1990年代の巨人は、捕手を固定できないことが最大の悩みであった。それだけに、原にかかる期待は大きかった。だが打撃面では期待通りのものを見せる場面もあったが、リード面が弱点だった。大卒・社会人卒ではあったが同期入団の仁志・清水は1年目から大活躍、後に入団した捕手の小田らにも先を越される。故障もあっていっこうに一軍からお呼びはかからず、苦難の日々が続く。
前述の原監督が2002年に就任したが、やはり出番は来ない。
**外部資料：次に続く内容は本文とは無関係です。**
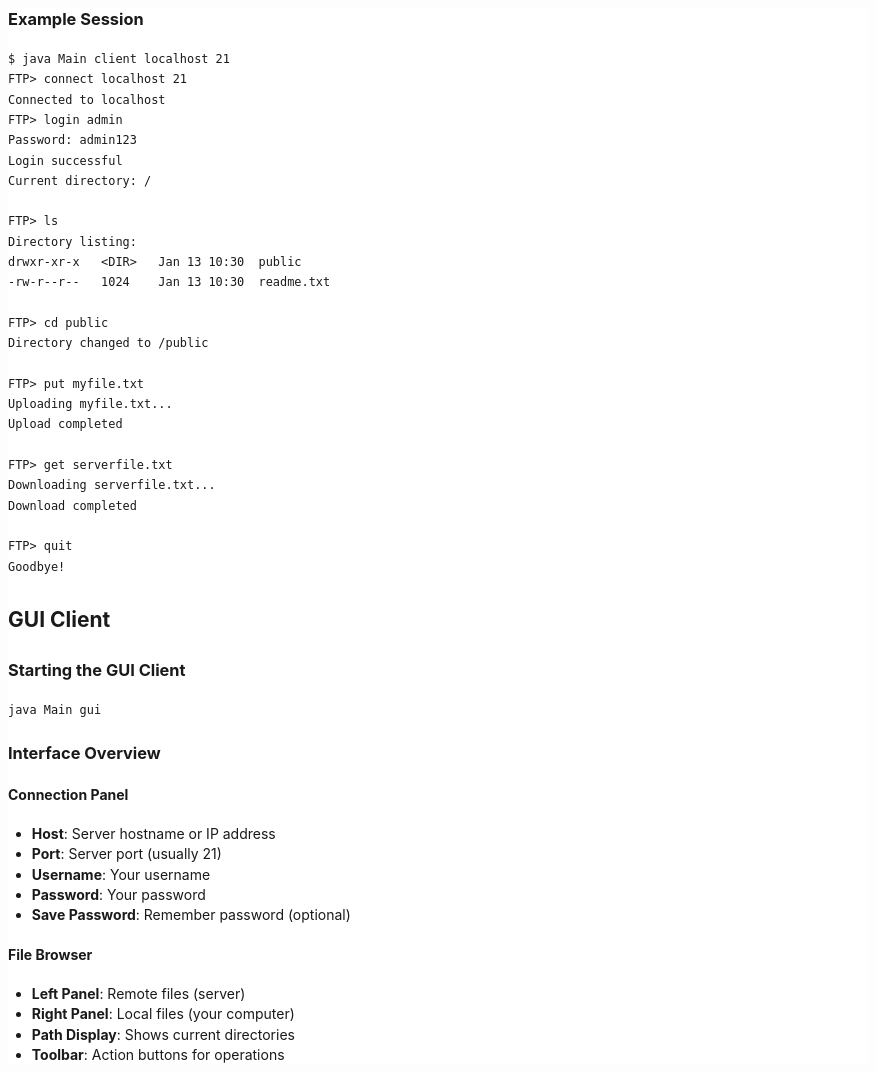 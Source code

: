 ### Example Session
```
$ java Main client localhost 21
FTP> connect localhost 21
Connected to localhost
FTP> login admin
Password: admin123
Login successful
Current directory: /

FTP> ls
Directory listing:
drwxr-xr-x   <DIR>   Jan 13 10:30  public
-rw-r--r--   1024    Jan 13 10:30  readme.txt

FTP> cd public
Directory changed to /public

FTP> put myfile.txt
Uploading myfile.txt...
Upload completed

FTP> get serverfile.txt
Downloading serverfile.txt...
Download completed

FTP> quit
Goodbye!
```

## GUI Client

### Starting the GUI Client
```bash
java Main gui
```

### Interface Overview

#### Connection Panel
- **Host**: Server hostname or IP address
- **Port**: Server port (usually 21)
- **Username**: Your username
- **Password**: Your password
- **Save Password**: Remember password (optional)

#### File Browser
- **Left Panel**: Remote files (server)
- **Right Panel**: Local files (your computer)
- **Path Display**: Shows current directories
- **Toolbar**: Action buttons for operations
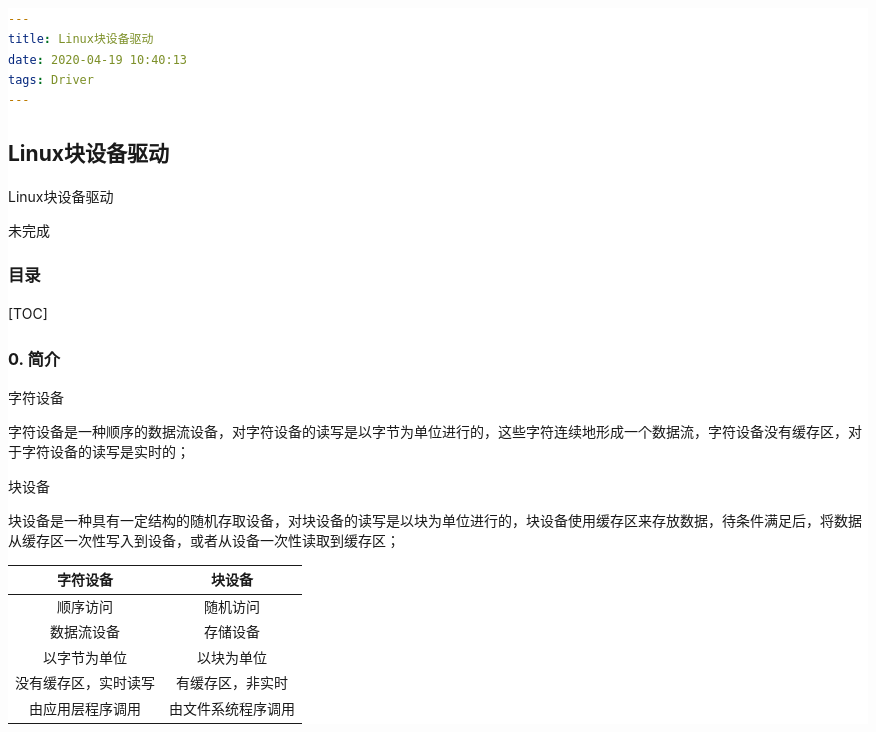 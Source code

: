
 ```yaml
---
title: Linux块设备驱动
date: 2020-04-19 10:40:13
tags: Driver
---
```





## Linux块设备驱动



Linux块设备驱动



未完成






### 目录


[TOC]


### 0. 简介




字符设备


字符设备是一种顺序的数据流设备，对字符设备的读写是以字节为单位进行的，这些字符连续地形成一个数据流，字符设备没有缓存区，对于字符设备的读写是实时的；




块设备


块设备是一种具有一定结构的随机存取设备，对块设备的读写是以块为单位进行的，块设备使用缓存区来存放数据，待条件满足后，将数据从缓存区一次性写入到设备，或者从设备一次性读取到缓存区；



|       字符设备       |       块设备       |
| :------------------: | :----------------: |
|       顺序访问       |      随机访问      |
|      数据流设备      |      存储设备      |
|     以字节为单位     |     以块为单位     |
| 没有缓存区，实时读写 |  有缓存区，非实时  |
|   由应用层程序调用   | 由文件系统程序调用 |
しかし8年目となる2003年、アメリカでの自主トレを敢行した結果、初めて開幕一軍ベンチの座を手中にした。そして開幕2戦目の2003年3月29日の中日戦、代打で出場し、久本からプロ初ヒットを放つ。7年間の苦労が頭をよぎったのか、ベンチで涙を見せた。同期入団の仁志・清水からも祝福されたという。その翌日、今度はプロ初本塁打となる2ランを放つのだが、東京ドームの看板を直撃する特大アーチだった。年俸860万円(当時、推定)の原が、賞金100万円をゲットしたのである。しかも、塁上には仁志がいて、ホームベース上では次打者の清水が待っていた。恐ろしい偶然である。
2004年に就任した堀内恒夫監督は、捕手2人制をとることが多かったので、守備力のある村田か小田がベンチで、原は二軍生活が長かった。しかし2006年は3年ぶりに原監督が復帰。登録は捕手だが、打撃力を生かすために一塁・三塁・外野の守備練習をすることが多いようだ。交流戦では、相手が左投手の時に指名打者に座ることも増えたが、後半戦は二軍暮らし。オフに戦力外通告を受けてしまった。